___ Information supplied ___

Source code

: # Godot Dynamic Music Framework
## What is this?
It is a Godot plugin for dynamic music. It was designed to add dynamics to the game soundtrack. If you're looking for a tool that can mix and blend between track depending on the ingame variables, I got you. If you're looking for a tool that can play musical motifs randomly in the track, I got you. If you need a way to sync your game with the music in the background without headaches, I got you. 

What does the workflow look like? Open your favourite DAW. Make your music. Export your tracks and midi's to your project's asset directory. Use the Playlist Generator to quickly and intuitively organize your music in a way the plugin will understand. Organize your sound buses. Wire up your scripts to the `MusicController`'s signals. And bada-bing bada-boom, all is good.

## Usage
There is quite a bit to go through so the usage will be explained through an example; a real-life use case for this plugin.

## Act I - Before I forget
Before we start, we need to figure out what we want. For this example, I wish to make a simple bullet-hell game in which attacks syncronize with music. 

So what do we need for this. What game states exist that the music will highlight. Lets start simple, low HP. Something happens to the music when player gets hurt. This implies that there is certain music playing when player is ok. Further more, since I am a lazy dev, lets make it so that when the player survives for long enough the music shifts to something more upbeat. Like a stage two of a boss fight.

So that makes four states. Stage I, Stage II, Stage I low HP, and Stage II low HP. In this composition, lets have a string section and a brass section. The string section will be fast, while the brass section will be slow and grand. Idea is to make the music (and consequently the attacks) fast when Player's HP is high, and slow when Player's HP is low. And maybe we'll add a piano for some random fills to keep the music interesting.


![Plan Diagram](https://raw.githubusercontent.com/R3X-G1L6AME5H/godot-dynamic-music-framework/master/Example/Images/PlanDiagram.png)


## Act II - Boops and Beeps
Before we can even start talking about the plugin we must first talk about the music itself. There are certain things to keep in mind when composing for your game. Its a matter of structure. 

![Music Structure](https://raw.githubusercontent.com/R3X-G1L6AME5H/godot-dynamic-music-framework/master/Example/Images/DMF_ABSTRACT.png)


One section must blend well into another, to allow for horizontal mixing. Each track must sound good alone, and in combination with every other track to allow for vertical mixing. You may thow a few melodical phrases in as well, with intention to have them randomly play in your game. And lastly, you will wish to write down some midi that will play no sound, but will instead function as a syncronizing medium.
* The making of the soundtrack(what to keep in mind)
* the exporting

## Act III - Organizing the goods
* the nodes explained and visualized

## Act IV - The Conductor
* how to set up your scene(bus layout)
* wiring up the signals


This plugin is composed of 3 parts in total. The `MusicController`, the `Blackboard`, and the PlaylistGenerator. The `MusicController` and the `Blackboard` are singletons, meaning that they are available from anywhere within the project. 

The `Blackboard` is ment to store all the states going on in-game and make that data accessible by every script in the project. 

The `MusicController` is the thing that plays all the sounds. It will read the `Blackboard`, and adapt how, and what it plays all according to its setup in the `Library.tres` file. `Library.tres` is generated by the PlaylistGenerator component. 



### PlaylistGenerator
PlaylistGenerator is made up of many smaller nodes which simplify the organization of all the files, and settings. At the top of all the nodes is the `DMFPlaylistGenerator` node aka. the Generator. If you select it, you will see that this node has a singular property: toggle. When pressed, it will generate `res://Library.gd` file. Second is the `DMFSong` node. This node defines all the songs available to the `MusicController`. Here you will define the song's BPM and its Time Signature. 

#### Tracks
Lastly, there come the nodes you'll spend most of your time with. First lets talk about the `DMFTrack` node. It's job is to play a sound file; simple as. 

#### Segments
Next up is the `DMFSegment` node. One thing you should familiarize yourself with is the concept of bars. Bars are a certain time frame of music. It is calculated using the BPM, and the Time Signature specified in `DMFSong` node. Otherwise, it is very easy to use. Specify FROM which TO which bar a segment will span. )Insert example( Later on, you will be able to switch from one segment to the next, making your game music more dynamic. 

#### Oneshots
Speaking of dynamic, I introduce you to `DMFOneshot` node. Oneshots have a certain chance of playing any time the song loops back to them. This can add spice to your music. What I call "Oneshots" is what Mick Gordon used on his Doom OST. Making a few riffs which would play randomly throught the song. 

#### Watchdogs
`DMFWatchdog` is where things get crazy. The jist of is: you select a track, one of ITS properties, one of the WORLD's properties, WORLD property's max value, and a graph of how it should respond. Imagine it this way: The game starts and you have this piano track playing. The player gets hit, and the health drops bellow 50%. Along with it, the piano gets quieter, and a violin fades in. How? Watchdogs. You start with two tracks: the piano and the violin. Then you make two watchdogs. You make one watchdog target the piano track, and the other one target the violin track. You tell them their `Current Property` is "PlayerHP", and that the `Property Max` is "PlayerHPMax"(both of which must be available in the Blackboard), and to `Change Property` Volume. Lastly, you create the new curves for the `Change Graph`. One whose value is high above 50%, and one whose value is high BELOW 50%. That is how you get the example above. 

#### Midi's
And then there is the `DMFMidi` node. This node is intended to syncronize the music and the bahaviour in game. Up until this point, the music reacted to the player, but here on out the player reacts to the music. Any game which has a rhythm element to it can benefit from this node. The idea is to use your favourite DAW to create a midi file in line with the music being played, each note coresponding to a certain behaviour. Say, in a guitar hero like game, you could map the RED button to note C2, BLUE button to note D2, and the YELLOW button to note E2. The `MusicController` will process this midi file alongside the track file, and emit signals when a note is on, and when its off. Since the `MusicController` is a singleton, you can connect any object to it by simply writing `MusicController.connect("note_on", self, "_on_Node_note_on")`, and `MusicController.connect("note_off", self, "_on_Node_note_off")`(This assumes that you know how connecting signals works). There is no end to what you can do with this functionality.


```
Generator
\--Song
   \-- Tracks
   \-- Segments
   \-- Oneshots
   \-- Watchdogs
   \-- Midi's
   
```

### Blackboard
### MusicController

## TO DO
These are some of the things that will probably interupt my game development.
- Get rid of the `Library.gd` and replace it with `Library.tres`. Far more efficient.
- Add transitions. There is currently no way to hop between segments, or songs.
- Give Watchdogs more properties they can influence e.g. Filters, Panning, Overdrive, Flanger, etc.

___

▶ [What you are asked to do]
Look above for the line holding "Before we start, we" and the line holding "So what do we", then output exactly those two lines and every line between them, nothing more.

▶ [Exercise answer]
Before we start, we need to figure out what we want. For this example, I wish to make a simple bullet-hell game in which attacks syncronize with music. 

So what do we need for this. What game states exist that the music will highlight. Lets start simple, low HP. Something happens to the music when player gets hurt. This implies that there is certain music playing when player is ok. Further more, since I am a lazy dev, lets make it so that when the player survives for long enough the music shifts to something more upbeat. Like a stage two of a boss fight.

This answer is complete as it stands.